Prove or disprove that $2^n$ divides $T_{2^n}$ for $n > 2$.

I'll show that $2^{n+1}\mid\mid T_{2^n}$ for all $n\ge 5$. Together with casework for $n<5$ this gives a proof of your claim.

Lemma: For all integers $n,m\ge 1$ we have $$T_{n+m}=T_{m}T_{n-1}+T_{m-1}T_{n}+T_{m}T_{n}+T_{m+1}T_{n+1}.$$ Proof: Straightforward induction on $m$. $\square$

Proposition: For all integers $n\ge 5$: $$T_{2^n}\equiv 2^{n+1}\pmod{2^{n+2}}.$$ Proof: We shall use induction on $n$ to prove simultaneously the following congruences for $n\ge 5$: $$\begin{cases} T_{2^{n}-2}&\equiv -1&&\pmod{2^{n+2}}\\T_{2^{n}-1}&\equiv 2^{n-1}+1&&\pmod{2^{n+2}}\\T_{2^{n}}&\equiv 2^{n+1}&&\pmod{2^{n+2}}\\T_{2^{n}+1}&\equiv 5\cdot 2^{n-1}&&\pmod{2^{n+2}}\\T_{2^{n}+2}&\equiv 2^{n}+1&&\pmod{2^{n+2}}\end{cases}$$ This is true for $n=5$. Assume it to be true for some $n\ge 5$. Then by the lemma, $$\begin{align}T_{2^{n+1}}&=T_{2^n-1}T_{2^n}+T_{2^n-2}T_{2^n+1}+T_{2^n-1}T_{2^n+1}+T_{2^n}T_{2^n+2}\\&\equiv(2^{n-1}+1)2^{n+1}-5\cdot2^{n-1}+(2^{n-1}+1)\cdot 5\cdot 2^{n-1}+2^{n+1}(2^n+1)\pmod{2^{n+3}}\\&\equiv2^{n+2}\pmod{2^{n+3}}\end{align}$$ For $T_{2^{n+1}-1}$ and $T_{2^{n+1}+1}$ we use something similar, so I let that to you. Finally, $T_{2^{n+1}-2}$ and $T_{2^{n+1}+2}$ are found using the recursion formula. This completes induction. $\square$

A solution by matrix form (as suggested by Ihf): We can write:

$\left(\begin{array}{c} T_{n+1}\\ T_{n+2}\\ T_{n+3} \end{array}\right)=\left(\begin{array}{ccc} 0 & 1 & 0\\ 0 & 0 & 1\\ 1 & 1 & 1 \end{array}\right)\left(\begin{array}{c} T_{n}\\ T_{n+1}\\ T_{n+2} \end{array}\right)$

So if $M$ is the matrix of multiplication, we can write $(T_n,T_{n+1},T_{n+2})^t=M^n\cdot(0,0,1)^t$.

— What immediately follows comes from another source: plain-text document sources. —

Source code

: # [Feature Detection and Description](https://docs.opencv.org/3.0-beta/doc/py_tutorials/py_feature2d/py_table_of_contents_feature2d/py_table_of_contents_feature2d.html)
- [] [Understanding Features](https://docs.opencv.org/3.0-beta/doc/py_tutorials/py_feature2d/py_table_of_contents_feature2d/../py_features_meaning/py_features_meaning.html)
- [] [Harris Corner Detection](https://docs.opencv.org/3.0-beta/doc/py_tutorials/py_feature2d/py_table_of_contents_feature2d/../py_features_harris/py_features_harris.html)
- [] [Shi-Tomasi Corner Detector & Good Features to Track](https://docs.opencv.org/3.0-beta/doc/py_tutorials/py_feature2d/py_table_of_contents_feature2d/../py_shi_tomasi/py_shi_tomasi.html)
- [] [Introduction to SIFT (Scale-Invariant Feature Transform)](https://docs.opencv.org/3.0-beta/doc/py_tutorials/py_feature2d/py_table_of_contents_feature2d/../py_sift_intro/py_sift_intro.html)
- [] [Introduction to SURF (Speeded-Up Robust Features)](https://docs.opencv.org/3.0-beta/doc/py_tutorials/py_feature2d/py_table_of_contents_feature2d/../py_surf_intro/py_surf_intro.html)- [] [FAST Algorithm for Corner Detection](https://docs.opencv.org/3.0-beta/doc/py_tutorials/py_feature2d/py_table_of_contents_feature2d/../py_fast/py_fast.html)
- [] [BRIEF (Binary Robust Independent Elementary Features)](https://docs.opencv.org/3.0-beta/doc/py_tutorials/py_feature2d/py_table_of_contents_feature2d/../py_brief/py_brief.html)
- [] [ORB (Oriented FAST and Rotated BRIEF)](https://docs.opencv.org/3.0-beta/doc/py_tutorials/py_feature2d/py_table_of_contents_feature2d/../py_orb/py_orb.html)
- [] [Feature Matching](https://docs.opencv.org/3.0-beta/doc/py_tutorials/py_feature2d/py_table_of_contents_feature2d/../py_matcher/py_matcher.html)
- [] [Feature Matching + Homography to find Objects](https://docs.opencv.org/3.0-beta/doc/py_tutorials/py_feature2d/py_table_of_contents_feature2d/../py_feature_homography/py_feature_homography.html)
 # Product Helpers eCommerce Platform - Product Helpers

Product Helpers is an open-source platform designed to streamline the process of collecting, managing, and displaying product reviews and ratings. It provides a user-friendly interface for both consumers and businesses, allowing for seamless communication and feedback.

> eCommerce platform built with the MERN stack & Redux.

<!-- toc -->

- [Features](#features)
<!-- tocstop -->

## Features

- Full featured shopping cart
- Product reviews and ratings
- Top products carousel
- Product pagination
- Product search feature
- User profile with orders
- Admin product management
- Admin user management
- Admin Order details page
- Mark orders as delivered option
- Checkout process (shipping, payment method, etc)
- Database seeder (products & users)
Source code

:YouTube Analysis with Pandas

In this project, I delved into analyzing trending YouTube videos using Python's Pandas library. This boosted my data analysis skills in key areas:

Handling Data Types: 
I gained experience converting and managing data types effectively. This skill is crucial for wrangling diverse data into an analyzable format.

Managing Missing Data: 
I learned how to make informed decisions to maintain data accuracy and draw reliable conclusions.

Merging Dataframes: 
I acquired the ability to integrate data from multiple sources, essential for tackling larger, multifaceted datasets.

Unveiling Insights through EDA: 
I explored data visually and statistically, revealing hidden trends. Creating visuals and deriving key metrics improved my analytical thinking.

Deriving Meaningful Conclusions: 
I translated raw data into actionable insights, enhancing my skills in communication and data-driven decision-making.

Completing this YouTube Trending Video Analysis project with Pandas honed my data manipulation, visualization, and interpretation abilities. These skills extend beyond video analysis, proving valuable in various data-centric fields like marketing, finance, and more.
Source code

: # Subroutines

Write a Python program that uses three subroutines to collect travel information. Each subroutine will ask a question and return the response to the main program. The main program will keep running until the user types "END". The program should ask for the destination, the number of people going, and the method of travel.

In particular $T_n$ is the value in the right-top corner of the matrix $M^n$, so we have to show that for $n>2$ the righ-top corner of the matrix $M^{2^n}$ is divisible by $2^n$. Let's do it by recursion: let $n$ be an integer such that we can write the matrix $M^{2^n} \pmod{2^n}$ in the following form (for example $n=3$):

$\left(\begin{array}{ccc} 2^{n-1}+1 & 2^{n-1} & 0\\ 0 & 2^{n-1}+1 & 2^{n-1}\\ 2^{n-1} & 2^{n-1} & 1 \end{array}\right)$

Now we lift it to a matrix $\pmod{2^{n+1}}$, clearly we have more possibilities, so we will write it in the following form:

$\left(\begin{array}{ccc} 2^{n-1}+1+\delta_1\cdot2^n & 2^{n-1}+\delta_2\cdot2^n & \delta_3\cdot2^n\\ \delta_4\cdot2^n & 2^{n-1}+1+\delta_5\cdot2^n & 2^{n-1}+\delta_6\cdot2^n\\ 2^{n-1}+\delta_7\cdot2^n & 2^{n-1}+\delta_8\cdot2^n & 1+\delta_9\cdot2^n \end{array}\right)$

where $\delta_i=0,1$.

If we calculate the square of the matrix (always mod $2^{n+1}$) we found a matrix in the same form of the case $2^n$.